Jack Kerouac "The Jack Kerouac Collection" (Rhino/Word Beat). This three-CD box set collects all of Kerouac's previous recordings and adds some invaluable new material plus a 36-page booklet crammed with remembrances, photos and a complete bibliography. The most promising disc -- Kerouac reading "Blues and Haikus" with bop saxophonists Al Cohn and Zoot Sims -- is the most disappointing; Kerouac did not excel at terseness. Much better are his unaccompanied prose readings, which have a bebop musicality of their own. You can't really understand his eccentric prose style until you hear him read it.
Allen Ginsberg "The Lion for Real" (Island).
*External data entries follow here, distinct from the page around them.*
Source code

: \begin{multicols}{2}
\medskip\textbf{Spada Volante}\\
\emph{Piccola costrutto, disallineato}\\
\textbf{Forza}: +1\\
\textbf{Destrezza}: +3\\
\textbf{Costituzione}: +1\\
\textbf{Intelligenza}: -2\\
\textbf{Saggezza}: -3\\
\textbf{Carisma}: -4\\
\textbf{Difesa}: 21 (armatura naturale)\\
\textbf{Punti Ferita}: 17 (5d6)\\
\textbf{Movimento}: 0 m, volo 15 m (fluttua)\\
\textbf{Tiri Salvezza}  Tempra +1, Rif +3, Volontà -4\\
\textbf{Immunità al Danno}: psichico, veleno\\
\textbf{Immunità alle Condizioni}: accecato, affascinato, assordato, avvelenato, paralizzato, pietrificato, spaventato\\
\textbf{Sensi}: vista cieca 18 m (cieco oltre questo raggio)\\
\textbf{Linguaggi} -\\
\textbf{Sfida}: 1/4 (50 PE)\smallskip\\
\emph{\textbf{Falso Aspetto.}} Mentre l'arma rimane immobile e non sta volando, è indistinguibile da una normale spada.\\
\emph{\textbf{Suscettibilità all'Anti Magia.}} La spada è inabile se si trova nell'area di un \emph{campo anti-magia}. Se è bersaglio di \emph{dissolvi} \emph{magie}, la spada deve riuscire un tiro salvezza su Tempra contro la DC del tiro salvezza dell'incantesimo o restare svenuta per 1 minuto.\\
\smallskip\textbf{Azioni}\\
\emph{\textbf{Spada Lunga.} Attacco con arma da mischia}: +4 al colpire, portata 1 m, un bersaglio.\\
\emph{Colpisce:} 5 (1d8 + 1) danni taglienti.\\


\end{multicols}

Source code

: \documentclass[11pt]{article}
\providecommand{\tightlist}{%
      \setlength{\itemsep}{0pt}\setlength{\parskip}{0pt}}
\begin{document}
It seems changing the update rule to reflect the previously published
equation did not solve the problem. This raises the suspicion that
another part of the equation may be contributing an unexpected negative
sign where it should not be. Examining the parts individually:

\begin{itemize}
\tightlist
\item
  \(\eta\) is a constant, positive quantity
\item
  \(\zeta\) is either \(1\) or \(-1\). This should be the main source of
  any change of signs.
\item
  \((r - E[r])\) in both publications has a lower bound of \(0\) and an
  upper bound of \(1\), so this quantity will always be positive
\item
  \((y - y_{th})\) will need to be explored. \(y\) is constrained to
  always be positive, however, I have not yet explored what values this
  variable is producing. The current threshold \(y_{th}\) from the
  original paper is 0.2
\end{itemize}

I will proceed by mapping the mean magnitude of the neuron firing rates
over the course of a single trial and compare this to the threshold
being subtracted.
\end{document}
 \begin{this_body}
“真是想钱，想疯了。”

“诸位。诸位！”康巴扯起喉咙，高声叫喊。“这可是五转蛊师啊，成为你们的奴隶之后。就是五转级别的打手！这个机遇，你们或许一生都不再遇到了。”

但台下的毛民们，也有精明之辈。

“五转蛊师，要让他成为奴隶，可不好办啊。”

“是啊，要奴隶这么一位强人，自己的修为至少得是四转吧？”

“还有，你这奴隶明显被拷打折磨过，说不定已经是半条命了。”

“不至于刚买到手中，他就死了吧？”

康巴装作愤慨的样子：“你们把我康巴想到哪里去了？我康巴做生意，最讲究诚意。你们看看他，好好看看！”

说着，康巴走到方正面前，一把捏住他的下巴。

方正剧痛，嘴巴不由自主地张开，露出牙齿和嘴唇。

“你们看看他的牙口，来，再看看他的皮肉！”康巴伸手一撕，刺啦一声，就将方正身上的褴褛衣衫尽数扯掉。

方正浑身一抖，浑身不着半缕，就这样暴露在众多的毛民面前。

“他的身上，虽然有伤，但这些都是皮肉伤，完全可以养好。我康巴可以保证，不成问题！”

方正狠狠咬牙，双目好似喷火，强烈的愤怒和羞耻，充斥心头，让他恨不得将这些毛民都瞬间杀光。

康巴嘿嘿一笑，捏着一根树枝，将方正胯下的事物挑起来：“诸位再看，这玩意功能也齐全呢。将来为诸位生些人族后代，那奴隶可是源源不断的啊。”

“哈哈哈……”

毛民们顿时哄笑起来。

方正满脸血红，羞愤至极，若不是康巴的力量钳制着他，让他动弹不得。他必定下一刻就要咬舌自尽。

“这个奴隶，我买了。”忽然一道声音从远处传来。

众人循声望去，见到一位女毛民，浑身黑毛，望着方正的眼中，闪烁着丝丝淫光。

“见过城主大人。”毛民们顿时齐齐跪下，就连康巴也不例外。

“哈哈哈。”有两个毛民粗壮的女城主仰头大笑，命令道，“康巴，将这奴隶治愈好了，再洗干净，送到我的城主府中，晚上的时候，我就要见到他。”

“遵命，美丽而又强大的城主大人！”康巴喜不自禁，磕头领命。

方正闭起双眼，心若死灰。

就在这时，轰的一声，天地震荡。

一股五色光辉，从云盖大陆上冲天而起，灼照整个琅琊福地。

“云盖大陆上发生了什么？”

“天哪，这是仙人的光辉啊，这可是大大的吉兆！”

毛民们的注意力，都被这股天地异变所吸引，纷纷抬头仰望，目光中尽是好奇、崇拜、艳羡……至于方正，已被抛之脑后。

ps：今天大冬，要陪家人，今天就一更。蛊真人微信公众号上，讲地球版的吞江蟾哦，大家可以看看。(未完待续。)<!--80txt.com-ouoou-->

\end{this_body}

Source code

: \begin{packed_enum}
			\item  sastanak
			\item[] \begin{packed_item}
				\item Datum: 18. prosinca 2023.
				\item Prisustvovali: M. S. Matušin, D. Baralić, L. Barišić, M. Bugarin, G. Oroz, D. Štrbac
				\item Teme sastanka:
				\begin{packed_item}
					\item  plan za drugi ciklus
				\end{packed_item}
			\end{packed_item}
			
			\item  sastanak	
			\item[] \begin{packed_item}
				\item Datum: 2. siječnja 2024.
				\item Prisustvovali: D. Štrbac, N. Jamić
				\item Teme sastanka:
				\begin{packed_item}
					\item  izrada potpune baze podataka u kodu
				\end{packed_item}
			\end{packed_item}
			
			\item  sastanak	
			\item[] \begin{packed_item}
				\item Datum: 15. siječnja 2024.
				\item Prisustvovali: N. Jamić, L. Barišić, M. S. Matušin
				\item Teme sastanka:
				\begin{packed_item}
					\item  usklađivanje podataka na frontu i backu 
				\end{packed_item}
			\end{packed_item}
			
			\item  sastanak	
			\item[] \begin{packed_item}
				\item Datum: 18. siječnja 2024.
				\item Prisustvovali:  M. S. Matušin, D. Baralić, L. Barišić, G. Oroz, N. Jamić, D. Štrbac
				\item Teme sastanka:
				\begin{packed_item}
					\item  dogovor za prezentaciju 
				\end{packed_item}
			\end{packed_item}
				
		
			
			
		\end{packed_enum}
Ginsberg is a terrible singer -- he has a sense of pitch that makes one wince -- but he's a wonderful speaker: a Buddhist puzzle-poser crossed with a soapbox rabble-rouser. In 1987 Marianne Faithful bravely suggested, "Maybe you shouldn't sing," and the result is this, his best album ever. Producer Hal Willner rounded up his usual gang of avant-rock-jazz players (Steve Swallow, Michael Blair, Bill Frisell, Rob Wasserman, etc.) to make the music, and Ginsberg reads poems from all stages of his career. The music fleshes out the implications of the poet's expansive, questing voice.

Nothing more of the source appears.